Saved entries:

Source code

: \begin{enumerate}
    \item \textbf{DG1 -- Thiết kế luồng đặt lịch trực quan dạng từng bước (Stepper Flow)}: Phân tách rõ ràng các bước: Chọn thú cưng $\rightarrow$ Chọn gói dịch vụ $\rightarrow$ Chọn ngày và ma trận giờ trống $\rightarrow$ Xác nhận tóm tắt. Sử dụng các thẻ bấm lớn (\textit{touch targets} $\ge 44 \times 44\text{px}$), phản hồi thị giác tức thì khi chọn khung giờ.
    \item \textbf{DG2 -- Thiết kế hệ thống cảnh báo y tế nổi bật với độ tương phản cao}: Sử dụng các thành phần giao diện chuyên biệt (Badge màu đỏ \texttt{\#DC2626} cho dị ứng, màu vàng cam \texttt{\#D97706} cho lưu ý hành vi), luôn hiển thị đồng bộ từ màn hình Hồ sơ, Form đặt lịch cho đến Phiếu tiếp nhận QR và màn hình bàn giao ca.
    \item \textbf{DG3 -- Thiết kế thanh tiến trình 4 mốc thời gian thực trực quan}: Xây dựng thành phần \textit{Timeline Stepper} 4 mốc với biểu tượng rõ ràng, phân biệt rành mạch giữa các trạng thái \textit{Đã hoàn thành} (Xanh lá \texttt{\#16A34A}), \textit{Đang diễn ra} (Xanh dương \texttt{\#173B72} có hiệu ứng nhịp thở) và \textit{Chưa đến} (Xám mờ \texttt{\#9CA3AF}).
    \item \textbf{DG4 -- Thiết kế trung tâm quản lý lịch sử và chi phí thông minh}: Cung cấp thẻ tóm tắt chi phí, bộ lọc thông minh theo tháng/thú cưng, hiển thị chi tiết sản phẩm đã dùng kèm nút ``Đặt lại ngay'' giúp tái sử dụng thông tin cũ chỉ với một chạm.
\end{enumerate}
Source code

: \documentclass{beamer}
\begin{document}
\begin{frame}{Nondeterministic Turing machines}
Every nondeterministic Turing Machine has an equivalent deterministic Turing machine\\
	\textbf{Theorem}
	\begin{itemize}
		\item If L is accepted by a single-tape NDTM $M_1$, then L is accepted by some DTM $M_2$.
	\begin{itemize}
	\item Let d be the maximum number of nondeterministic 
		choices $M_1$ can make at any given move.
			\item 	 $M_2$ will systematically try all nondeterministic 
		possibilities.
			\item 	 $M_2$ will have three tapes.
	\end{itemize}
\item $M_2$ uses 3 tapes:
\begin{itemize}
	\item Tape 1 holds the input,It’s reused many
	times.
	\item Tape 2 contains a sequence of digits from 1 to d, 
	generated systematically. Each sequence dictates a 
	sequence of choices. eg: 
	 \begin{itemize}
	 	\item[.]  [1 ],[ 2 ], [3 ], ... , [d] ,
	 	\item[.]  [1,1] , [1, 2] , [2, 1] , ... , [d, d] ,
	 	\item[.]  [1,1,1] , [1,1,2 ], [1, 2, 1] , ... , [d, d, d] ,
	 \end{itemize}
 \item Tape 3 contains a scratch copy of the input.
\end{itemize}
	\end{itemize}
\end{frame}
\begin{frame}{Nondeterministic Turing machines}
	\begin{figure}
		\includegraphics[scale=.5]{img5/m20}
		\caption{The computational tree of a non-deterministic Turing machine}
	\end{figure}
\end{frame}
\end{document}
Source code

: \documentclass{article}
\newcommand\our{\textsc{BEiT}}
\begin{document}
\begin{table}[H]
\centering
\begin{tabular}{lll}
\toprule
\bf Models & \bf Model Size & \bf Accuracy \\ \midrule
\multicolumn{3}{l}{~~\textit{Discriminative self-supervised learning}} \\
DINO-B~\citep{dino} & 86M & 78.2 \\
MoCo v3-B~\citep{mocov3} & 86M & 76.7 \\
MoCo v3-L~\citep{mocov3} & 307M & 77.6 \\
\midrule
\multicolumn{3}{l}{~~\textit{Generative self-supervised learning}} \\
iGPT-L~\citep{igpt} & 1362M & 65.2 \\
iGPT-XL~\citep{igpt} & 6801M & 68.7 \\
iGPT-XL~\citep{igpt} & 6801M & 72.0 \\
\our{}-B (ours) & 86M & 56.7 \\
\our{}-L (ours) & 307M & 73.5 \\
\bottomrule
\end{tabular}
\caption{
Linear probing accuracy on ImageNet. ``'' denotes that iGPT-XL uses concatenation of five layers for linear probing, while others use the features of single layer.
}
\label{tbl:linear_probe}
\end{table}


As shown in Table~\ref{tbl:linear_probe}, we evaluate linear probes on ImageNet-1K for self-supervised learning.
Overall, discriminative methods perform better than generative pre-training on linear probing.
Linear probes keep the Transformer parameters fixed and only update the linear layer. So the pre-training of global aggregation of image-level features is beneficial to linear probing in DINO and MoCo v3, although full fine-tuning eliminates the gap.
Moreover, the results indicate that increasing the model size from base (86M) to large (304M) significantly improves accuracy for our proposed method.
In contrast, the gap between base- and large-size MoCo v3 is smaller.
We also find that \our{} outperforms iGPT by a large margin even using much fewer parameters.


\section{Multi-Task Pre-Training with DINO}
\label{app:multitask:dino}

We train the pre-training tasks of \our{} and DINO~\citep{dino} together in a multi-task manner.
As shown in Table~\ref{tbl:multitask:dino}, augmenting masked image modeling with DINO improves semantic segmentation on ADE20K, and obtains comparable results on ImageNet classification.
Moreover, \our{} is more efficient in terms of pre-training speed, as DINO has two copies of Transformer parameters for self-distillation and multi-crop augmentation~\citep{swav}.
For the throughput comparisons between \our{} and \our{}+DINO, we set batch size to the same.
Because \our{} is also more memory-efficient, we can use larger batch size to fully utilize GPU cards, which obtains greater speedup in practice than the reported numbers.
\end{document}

◆ What you have to do:
Copy the records word for word.

◆ Answer area:
Source code

: \begin{enumerate}
    \item \textbf{DG1 -- Thiết kế luồng đặt lịch trực quan dạng từng bước (Stepper Flow)}: Phân tách rõ ràng các bước: Chọn thú cưng $\rightarrow$ Chọn gói dịch vụ $\rightarrow$ Chọn ngày và ma trận giờ trống $\rightarrow$ Xác nhận tóm tắt. Sử dụng các thẻ bấm lớn (\textit{touch targets} $\ge 44 \times 44\text{px}$), phản hồi thị giác tức thì khi chọn khung giờ.
    \item \textbf{DG2 -- Thiết kế hệ thống cảnh báo y tế nổi bật với độ tương phản cao}: Sử dụng các thành phần giao diện chuyên biệt (Badge màu đỏ \texttt{\#DC2626} cho dị ứng, màu vàng cam \texttt{\#D97706} cho lưu ý hành vi), luôn hiển thị đồng bộ từ màn hình Hồ sơ, Form đặt lịch cho đến Phiếu tiếp nhận QR và màn hình bàn giao ca.
    \item \textbf{DG3 -- Thiết kế thanh tiến trình 4 mốc thời gian thực trực quan}: Xây dựng thành phần \textit{Timeline Stepper} 4 mốc với biểu tượng rõ ràng, phân biệt rành mạch giữa các trạng thái \textit{Đã hoàn thành} (Xanh lá \texttt{\#16A34A}), \textit{Đang diễn ra} (Xanh dương \texttt{\#173B72} có hiệu ứng nhịp thở) và \textit{Chưa đến} (Xám mờ \texttt{\#9CA3AF}).
    \item \textbf{DG4 -- Thiết kế trung tâm quản lý lịch sử và chi phí thông minh}: Cung cấp thẻ tóm tắt chi phí, bộ lọc thông minh theo tháng/thú cưng, hiển thị chi tiết sản phẩm đã dùng kèm nút ``Đặt lại ngay'' giúp tái sử dụng thông tin cũ chỉ với một chạm.
\end{enumerate}
Source code

: \documentclass{beamer}
\begin{document}
\begin{frame}{Nondeterministic Turing machines}
Every nondeterministic Turing Machine has an equivalent deterministic Turing machine\\
	\textbf{Theorem}
	\begin{itemize}
		\item If L is accepted by a single-tape NDTM $M_1$, then L is accepted by some DTM $M_2$.
	\begin{itemize}
	\item Let d be the maximum number of nondeterministic 
		choices $M_1$ can make at any given move.
			\item 	 $M_2$ will systematically try all nondeterministic 
		possibilities.
			\item 	 $M_2$ will have three tapes.
	\end{itemize}
\item $M_2$ uses 3 tapes:
\begin{itemize}
	\item Tape 1 holds the input,It’s reused many
	times.
	\item Tape 2 contains a sequence of digits from 1 to d, 
	generated systematically. Each sequence dictates a 
	sequence of choices. eg: 
	 \begin{itemize}
	 	\item[.]  [1 ],[ 2 ], [3 ], ... , [d] ,
	 	\item[.]  [1,1] , [1, 2] , [2, 1] , ... , [d, d] ,
	 	\item[.]  [1,1,1] , [1,1,2 ], [1, 2, 1] , ... , [d, d, d] ,
	 \end{itemize}
 \item Tape 3 contains a scratch copy of the input.
\end{itemize}
	\end{itemize}
\end{frame}
\begin{frame}{Nondeterministic Turing machines}
	\begin{figure}
		\includegraphics[scale=.5]{img5/m20}
		\caption{The computational tree of a non-deterministic Turing machine}
	\end{figure}
\end{frame}
\end{document}
Source code

: \documentclass{article}
\newcommand\our{\textsc{BEiT}}
\begin{document}
\begin{table}[H]
\centering
\begin{tabular}{lll}
\toprule
\bf Models & \bf Model Size & \bf Accuracy \\ \midrule
\multicolumn{3}{l}{~~\textit{Discriminative self-supervised learning}} \\
DINO-B~\citep{dino} & 86M & 78.2 \\
MoCo v3-B~\citep{mocov3} & 86M & 76.7 \\
MoCo v3-L~\citep{mocov3} & 307M & 77.6 \\
\midrule
\multicolumn{3}{l}{~~\textit{Generative self-supervised learning}} \\
iGPT-L~\citep{igpt} & 1362M & 65.2 \\
iGPT-XL~\citep{igpt} & 6801M & 68.7 \\
iGPT-XL~\citep{igpt} & 6801M & 72.0 \\
\our{}-B (ours) & 86M & 56.7 \\
\our{}-L (ours) & 307M & 73.5 \\
\bottomrule
\end{tabular}
\caption{
Linear probing accuracy on ImageNet. ``'' denotes that iGPT-XL uses concatenation of five layers for linear probing, while others use the features of single layer.
}
\label{tbl:linear_probe}
\end{table}


As shown in Table~\ref{tbl:linear_probe}, we evaluate linear probes on ImageNet-1K for self-supervised learning.
Overall, discriminative methods perform better than generative pre-training on linear probing.
Linear probes keep the Transformer parameters fixed and only update the linear layer. So the pre-training of global aggregation of image-level features is beneficial to linear probing in DINO and MoCo v3, although full fine-tuning eliminates the gap.
Moreover, the results indicate that increasing the model size from base (86M) to large (304M) significantly improves accuracy for our proposed method.
In contrast, the gap between base- and large-size MoCo v3 is smaller.
We also find that \our{} outperforms iGPT by a large margin even using much fewer parameters.


\section{Multi-Task Pre-Training with DINO}
\label{app:multitask:dino}

We train the pre-training tasks of \our{} and DINO~\citep{dino} together in a multi-task manner.
As shown in Table~\ref{tbl:multitask:dino}, augmenting masked image modeling with DINO improves semantic segmentation on ADE20K, and obtains comparable results on ImageNet classification.
Moreover, \our{} is more efficient in terms of pre-training speed, as DINO has two copies of Transformer parameters for self-distillation and multi-crop augmentation~\citep{swav}.
For the throughput comparisons between \our{} and \our{}+DINO, we set batch size to the same.
Because \our{} is also more memory-efficient, we can use larger batch size to fully utilize GPU cards, which obtains greater speedup in practice than the reported numbers.
\end{document}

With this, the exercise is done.